Maroc

Hassan Benaddi : le salut passe par une coalition PAM-Istiqlal, sans le RNI

Le gouvernement «semble à bout de souffle», face à une situation sociale de plus en plus critique, affirme sans détour à Hassan Benaddi, membre fondateur du Parti authenticité et modernité (PAM) et analyste politique. Lors de son passage à l’émission «L’Info en Face», diffusée sur Matin Tv le 26 février, il a alerté quant à la lassitude grandissante de la population, notamment au sein de la société civile, des intellectuels et des influenceurs. Un constat qui révèle, selon lui, un profond malaise au sein de la classe politique marocaine. Dans cette interview, M. Benaddi a pointé les échecs du gouvernement et a plaidé pour une révision des pratiques politiques, un retour aux fondamentaux et un renouvellement des partis pour redonner espoir aux citoyens.

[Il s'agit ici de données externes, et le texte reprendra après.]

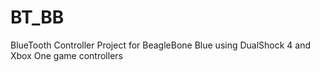 # BT_BB
BlueTooth Controller Project for BeagleBone Blue using DualShock 4 and Xbox One game controllers
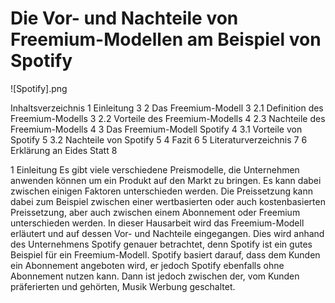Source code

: # Die Vor- und Nachteile von Freemium-Modellen am Beispiel von Spotify

![Spotify].png


Inhaltsverzeichnis
1 Einleitung	3
2 Das Freemium-Modell	3
2.1 Definition des Freemium-Modells	3
2.2 Vorteile des Freemium-Modells	4
2.3 Nachteile des Freemium-Modells	4
3 Das Freemium-Modell Spotify	4
3.1 Vorteile von Spotify	5
3.2 Nachteile von Spotify	5
4 Fazit	6
5 Literaturverzeichnis	7
6 Erklärung an Eides Statt	8


1 Einleitung
Es gibt viele verschiedene Preismodelle, die Unternehmen anwenden können um ein Produkt auf den Markt zu bringen. Es kann dabei zwischen einigen Faktoren unterschieden werden. Die Preissetzung kann dabei zum Beispiel zwischen einer wertbasierten oder auch kostenbasierten Preissetzung, aber auch zwischen einem Abonnement oder Freemium unterschieden werden. In dieser Hausarbeit wird das Freemium-Modell erläutert und auf dessen Vor- und Nachteile eingegangen. Dies wird anhand des Unternehmens Spotify genauer betrachtet, denn Spotify ist ein gutes Beispiel für ein Freemium-Modell. Spotify basiert darauf, dass dem Kunden ein Abonnement angeboten wird, er jedoch Spotify ebenfalls ohne Abonnement nutzen kann. Dann ist jedoch zwischen der, vom Kunden präferierten und gehörten, Musik Werbung geschaltet.

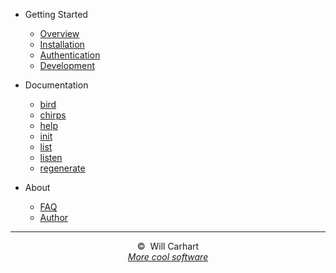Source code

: - Getting Started

  - [Overview](overview.md)
  - [Installation](installation.md)
  - [Authentication](authentication.md)
  - [Development](development.md)

- Documentation

  - [bird](bird.md)
  - [chirps](chirps.md)
  - [help](help.md)
  - [init](init.md)
  - [list](list.md)
  - [listen](listen.md)
  - [regenerate](regenerate.md)

- About
  - [FAQ](faq.md)
  - [Author](author.md)

<hr>
<div style="text-align:center">&copy;&nbsp; Will Carhart <span id="year"><script>document.getElementById('year').appendChild(document.createTextNode(new Date().getFullYear()))</script></span></div>
<div style="text-align:center"><a href="https://willcarhart.dev" id="more-software"><i>More cool software</i></a></div>
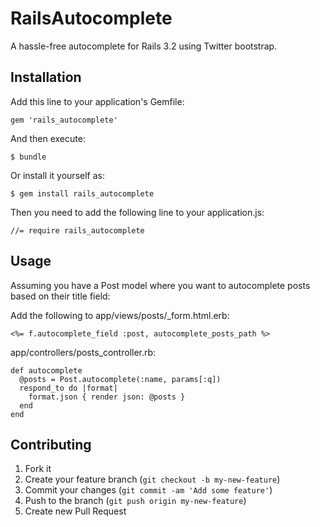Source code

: # RailsAutocomplete

A hassle-free autocomplete for Rails 3.2 using Twitter bootstrap.

## Installation

Add this line to your application's Gemfile:

    gem 'rails_autocomplete'

And then execute:

    $ bundle

Or install it yourself as:

    $ gem install rails_autocomplete

Then you need to add the following line to your application.js:

    //= require rails_autocomplete

## Usage

Assuming you have a Post model where you want to autocomplete posts based on their title field:


Add the following to app/views/posts/_form.html.erb:

    <%= f.autocomplete_field :post, autocomplete_posts_path %>

app/controllers/posts_controller.rb:

    def autocomplete
      @posts = Post.autocomplete(:name, params[:q])
      respond_to do |format|
        format.json { render json: @posts }
      end
    end

## Contributing

1. Fork it
2. Create your feature branch (`git checkout -b my-new-feature`)
3. Commit your changes (`git commit -am 'Add some feature'`)
4. Push to the branch (`git push origin my-new-feature`)
5. Create new Pull Request
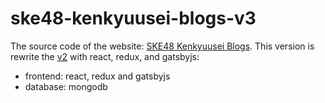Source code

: # ske48-kenkyuusei-blogs-v3

The source code of the website: [SKE48 Kenkyuusei Blogs][].
This version is rewrite the [v2][] with react, redux, and gatsbyjs:
* frontend: react, redux and gatsbyjs
* database: mongodb

[SKE48 Kenkyuusei BLogs]: https://vincenterc.github.io/ske48-kenkyuusei-blogs/
[v2]:
https://github.com/vincenterr/ske48-kenkyuusei-blogs-v2
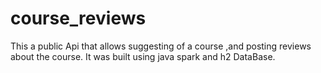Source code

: # course_reviews
This a public Api that allows suggesting of a course ,and posting reviews about the course. It was built using java spark and h2 DataBase.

Un gouvernement dans le déni et en manque de cohérence

Pour l’invité, la majorité des Marocains, qu’ils soient de la société civile, du monde intellectuel ou de la classe ouvrière, expriment un rejet croissant du gouvernement actuel. «Le gouvernement a échoué à apporter des solutions concrètes, et ce sentiment ne fait que s’amplifier», a-t-il affirmé. Pour lui, cette situation ne doit pas être vécue comme une fatalité, mais plutôt comme un signal d’alarme appelant à revoir les pratiques politiques et à prendre des décisions courageuses.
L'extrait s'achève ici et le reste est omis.